I usually set 8-12 goals for the year, spread across the categories of Body, Spirit, Calling, and Relationship; I’ve been doing this for years. (I generally only hit about 60% of my goals, but that’s way better than I ever did with New Year’s resolutions, so it’s all good.) By the time I’d dragged myself through 2016 and 2017, I was in no shape to choose goals. I tried, and I just couldn’t do it. Nothing made sense. I found myself incapable of believing any set of goals I put on paper. I didn’t know what to do.

And then, as so often happens at those moments, God spoke. He told me if I wanted to take the safe road, get a bodywork job working for Hand & Stone or whoever, and do another season of true bivocational work–one job to pay the bills, and a ministry gig on the side–that there was a job out there for me, and it was ok to do that. I’d done that before; it’s a tough life, but I understand how it works, and it’s known territory for me. But God also told me that wasn’t the only road open to me. If I wanted to go for the dream, He would support that too. The dream was…poorly defined, to put it mildly. But I knew exactly what He meant: I could live a life that seamlessly blended my ministry and my livelihood, a life where all my gifts came into play together. It was what I’d been dreaming of my whole adult life. I thought I had it, briefly, a bit over a decade ago, during the short time when I was a full-time professional geek…but no. That turned out to be too sterile, too one-dimensional. And it didn’t last anyway.

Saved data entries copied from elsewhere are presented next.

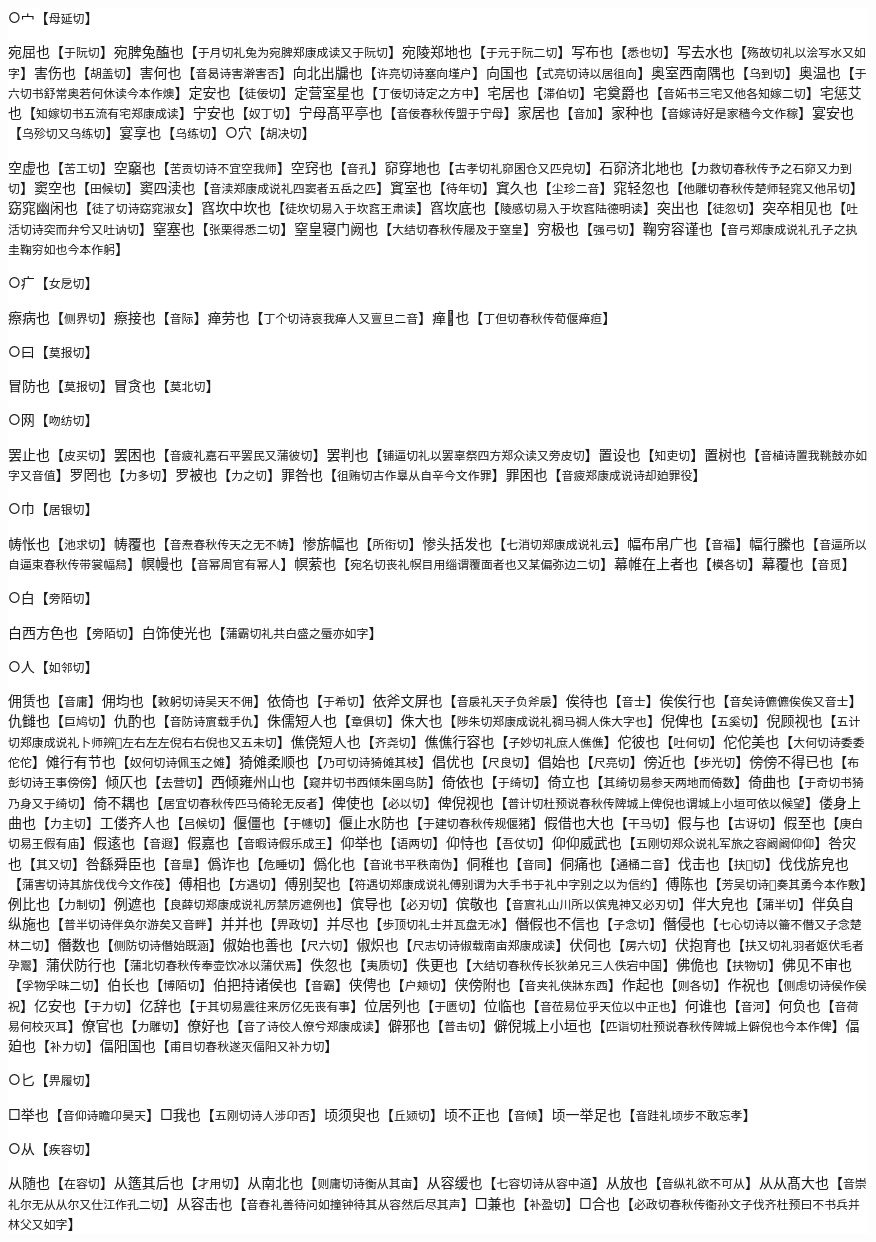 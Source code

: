 ○宀【`母延切`】  

宛屈也【`于阮切`】宛脾兔醢也【`于月切礼兔为宛脾郑康成读又于阮切`】宛陵郑地也【`于元于阮二切`】写布也【`悉也切`】写去水也【`殇故切礼以浍写水又如字`】害伤也【`胡盖切`】害何也【`音曷诗害澣害否`】向北出牖也【`许亮切诗塞向墐户`】向国也【`式亮切诗以居徂向`】奥室西南隅也【`乌到切`】奥温也【`于六切书舒常奥若何休读今本作燠`】定安也【`徒佞切`】定营室星也【`丁佞切诗定之方中`】宅居也【`滞伯切`】宅奠爵也【`音妬书三宅又他各知嫁二切`】宅惩艾也【`知嫁切书五流有宅郑康成读`】宁安也【`奴丁切`】宁母髙平亭也【`音佞春秋传盟于宁母`】家居也【`音加`】家种也【`音嫁诗好是家穑今文作稼`】宴安也【`乌殄切又乌练切`】宴享也【`乌练切`】○穴【`胡决切`】  

空虚也【`苦工切`】空竆也【`苦贡切诗不宜空我师`】空窍也【`音孔`】窌穿地也【`古孝切礼窌囷仓又匹皃切`】石窌济北地也【`力救切春秋传予之石窌又力到切`】窦空也【`田候切`】窦四渎也【`音渎郑康成说礼四窦者五岳之匹`】窴室也【`待年切`】窴久也【`尘珍二音`】窕轻忽也【`他雕切春秋传楚师轻窕又他吊切`】窈窕幽闲也【`徒了切诗窈窕淑女`】窞坎中坎也【`徒坎切易入于坎窞王肃读`】窞坎底也【`陵感切易入于坎窞陆德明读`】突出也【`徒忽切`】突卒相见也【`吐活切诗突而弁兮又吐讷切`】窒塞也【`张栗得悉二切`】窒皇寝门阙也【`大结切春秋传屦及于窒皇`】穷极也【`强弓切`】鞠穷容谨也【`音弓郑康成说礼孔子之执圭鞠穷如也今本作躬`】  

○疒【`女戹切`】  

瘵病也【`侧界切`】瘵接也【`音际`】瘅劳也【`丁个切诗哀我瘅人又亶旦二音`】瘅也【`丁但切春秋传荀偃瘅疸`】  

○曰【`莫报切`】  

冒防也【`莫报切`】冒贪也【`莫北切`】  

○网【`吻纺切`】  

罢止也【`皮买切`】罢困也【`音疲礼嘉石平罢民又蒲彼切`】罢判也【`铺逼切礼以罢辜祭四方郑众读又旁皮切`】置设也【`知吏切`】置树也【`音植诗置我鞉鼓亦如字又音值`】罗罔也【`力多切`】罗被也【`力之切`】罪咎也【`徂贿切古作辠从自辛今文作罪`】罪困也【`音疲郑康成说诗却廹罪役`】  

○巾【`居银切`】  

帱怅也【`池求切`】帱覆也【`音焘春秋传天之无不帱`】惨旂幅也【`所衔切`】惨头括发也【`七消切郑康成说礼云`】幅布帛广也【`音福`】幅行縢也【`音逼所以自逼束春秋传带裳幅舄`】幎幔也【`音幂周官有幂人`】幎萦也【`宛名切丧礼幎目用缁谓覆面者也又某偏弥边二切`】幕帷在上者也【`模各切`】幕覆也【`音觅`】  

○白【`旁陌切`】  

白西方色也【`旁陌切`】白饰使光也【`蒲霸切礼共白盛之蜃亦如字`】  

○人【`如邻切`】  

佣赁也【`音庸`】佣均也【`敕躬切诗吴天不佣`】依倚也【`于希切`】依斧文屏也【`音扆礼天子负斧扆`】俟待也【`音士`】俟俟行也【`音矣诗儦儦俟俟又音士`】仇雠也【`巨鸠切`】仇酌也【`音防诗賔载手仇`】侏儒短人也【`章俱切`】侏大也【`陟朱切郑康成说礼禂马禂人侏大字也`】倪俾也【`五奚切`】倪顾视也【`五计切郑康成说礼卜师辨左右左左倪右右倪也又五未切`】僬侥短人也【`齐尧切`】僬僬行容也【`子妙切礼庶人僬僬`】佗彼也【`吐何切`】佗佗美也【`大何切诗委委佗佗`】傩行有节也【`奴何切诗佩玉之傩`】猗傩柔顺也【`乃可切诗猗傩其枝`】倡优也【`尺良切`】倡始也【`尺亮切`】傍近也【`歩光切`】傍傍不得已也【`布彭切诗王事傍傍`】倾仄也【`去营切`】西倾雍州山也【`窥井切书西倾朱圉鸟防`】倚依也【`于绮切`】倚立也【`其绮切易参天两地而倚数`】倚曲也【`于奇切书猗乃身又于绮切`】倚不耦也【`居宜切春秋传匹马倚轮无反者`】俾使也【`必以切`】俾倪视也【`普计切杜预说春秋传陴城上俾倪也谓城上小垣可依以候望`】偻身上曲也【`力主切`】工偻齐人也【`吕候切`】偃僵也【`于幰切`】偃止水防也【`于建切春秋传规偃猪`】假借也大也【`干马切`】假与也【`古讶切`】假至也【`庚白切易王假有庙`】假逺也【`音遐`】假嘉也【`音暇诗假乐成王`】仰举也【`语两切`】仰恃也【`吾仗切`】仰仰威武也【`五刚切郑众说礼军旅之容阚阚仰仰`】咎灾也【`其又切`】咎繇舜臣也【`音臯`】僞诈也【`危睡切`】僞化也【`音讹书平秩南伪`】侗稚也【`音同`】侗痛也【`通桶二音`】伐击也【`扶切`】伐伐旂皃也【`蒲害切诗其旂伐伐今文作茷`】傅相也【`方遇切`】傅别契也【`符遇切郑康成说礼傅别谓为大手书于礼中字别之以为信约`】傅陈也【`芳吴切诗奏其勇今本作敷`】例比也【`力制切`】例遮也【`良薛切郑康成说礼厉禁厉遮例也`】傧导也【`必刃切`】傧敬也【`音賔礼山川所以傧鬼神又必刃切`】伴大皃也【`蒲半切`】伴奂自纵施也【`普半切诗伴奂尔游矣又音畔`】并并也【`畀政切`】并尽也【`歩顶切礼士并瓦盘无冰`】僭假也不信也【`子念切`】僭侵也【`七心切诗以籥不僭又子念楚林二切`】僭数也【`侧防切诗僭始既涵`】俶始也善也【`尺六切`】俶炽也【`尺志切诗俶载南亩郑康成读`】伏伺也【`房六切`】伏抱育也【`扶又切礼羽者妪伏毛者孕鬻`】蒲伏防行也【`蒲北切春秋传奉壶饮冰以蒲伏焉`】佚忽也【`夷质切`】佚更也【`大结切春秋传长狄弟兄三人佚宕中国`】佛佹也【`扶物切`】佛见不审也【`孚物孚味二切`】伯长也【`博陌切`】伯把持诸侯也【`音霸`】侠俜也【`户颊切`】侠傍附也【`音夹礼侠牀东西`】作起也【`则各切`】作祝也【`侧虑切诗侯作侯祝`】亿安也【`于力切`】亿辞也【`于其切易震往来厉亿旡丧有事`】位居列也【`于匮切`】位临也【`音莅易位乎天位以中正也`】何谁也【`音河`】何负也【`音荷易何校灭耳`】僚官也【`力雕切`】僚好也【`音了诗佼人僚兮郑康成读`】僻邪也【`普击切`】僻倪城上小垣也【`匹诣切杜预说春秋传陴城上僻倪也今本作俾`】偪廹也【`补力切`】偪阳国也【`甫目切春秋遂灭偪阳又补力切`】  

○匕【`畀履切`】  

□举也【`音仰诗瞻卬昊天`】□我也【`五刚切诗人涉卬否`】顷须臾也【`丘颎切`】顷不正也【`音倾`】顷一举足也【`音跬礼顷步不敢忘孝`】  

○从【`疾容切`】  

从随也【`在容切`】从簉其后也【`才用切`】从南北也【`则庸切诗衡从其亩`】从容缓也【`七容切诗从容中道`】从放也【`音纵礼欲不可从`】从从髙大也【`音崇礼尔无从从尔又仕江作孔二切`】从容击也【`音舂礼善待问如撞钟待其从容然后尽其声`】□兼也【`补盈切`】□合也【`必政切春秋传衞孙文子伐齐杜预曰不书兵并林父又如字`】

God told me (via a prophetic friend that I deeply trust, and confirmed various ways) that my dream life was now within reach…if I was willing to take the risk. I thought about the safe road, and the security it offered, and waiting another five years (or however long) before this opportunity came my way again. And then I muttered something like, “Oh, what the hell, it’s too late to start playing it safe now,” and went for it.

I kept my freedom and plowed into developing my business and my ministry, all at the same time. I didn’t really know what I was doing, and let me tell you, it showed. My marketing was beyond amateurish. My bookkeeping needed serious help. I had poor judgment in my partnerships. (I had some great partners, but also some that were…well, let’s just say not great, and leave it there.)

But you know what? God supported it. Clients came. The business side got (somewhat) organized. God winnowed out the partners that didn’t belong. The bills (somehow!) got paid. In a month when the bottom fell out of the bodywork business, I inexplicably got extra ministry funding; when the ministry funding dried up, suddenly more massage and Trauma Touch clients came my way. I had day after day when I went home, sat down, and thought, “YES! This is why I do what I do!”

And after a year of that, I finally have clarity on what God has given me to do. Back in early 2015 when I first started my business, God told me clearly that there were four skills that would define what I do. I tried to list them, and every list I made came out to three or five. I could never quite get a list of four that made sense…until now.

The four skills that define my calling are

  • Massage Therapist
  • Minister
  • Trauma Touch Therapist
  • Martial Arts Instructor.

Those are the four corners of my existence; I play in the space between them. And the center, the bullseye, the place where it all comes together? Spiritual healing that takes the body seriously. That is the center of what I do. Of course, depending on the needs of the moment, sometimes I’m just giving a massage or whatever service they came for. But often–very often, in fact–I find myself holding a space where God shows up, and my client receives spiritual healing. That’s what I do.

A year ago, I couldn’t say that without feeling silly. After a year of doing it, seeing God bless it and people blessed by it, I don’t feel silly at all. I feel like I have purpose again. I know what I’m shooting for; I know what I’m asking God to bless.

And I am asking. I don’t want to bury the talent in the backyard; I want to put it to work in the marketplace. Let’s grow this thing.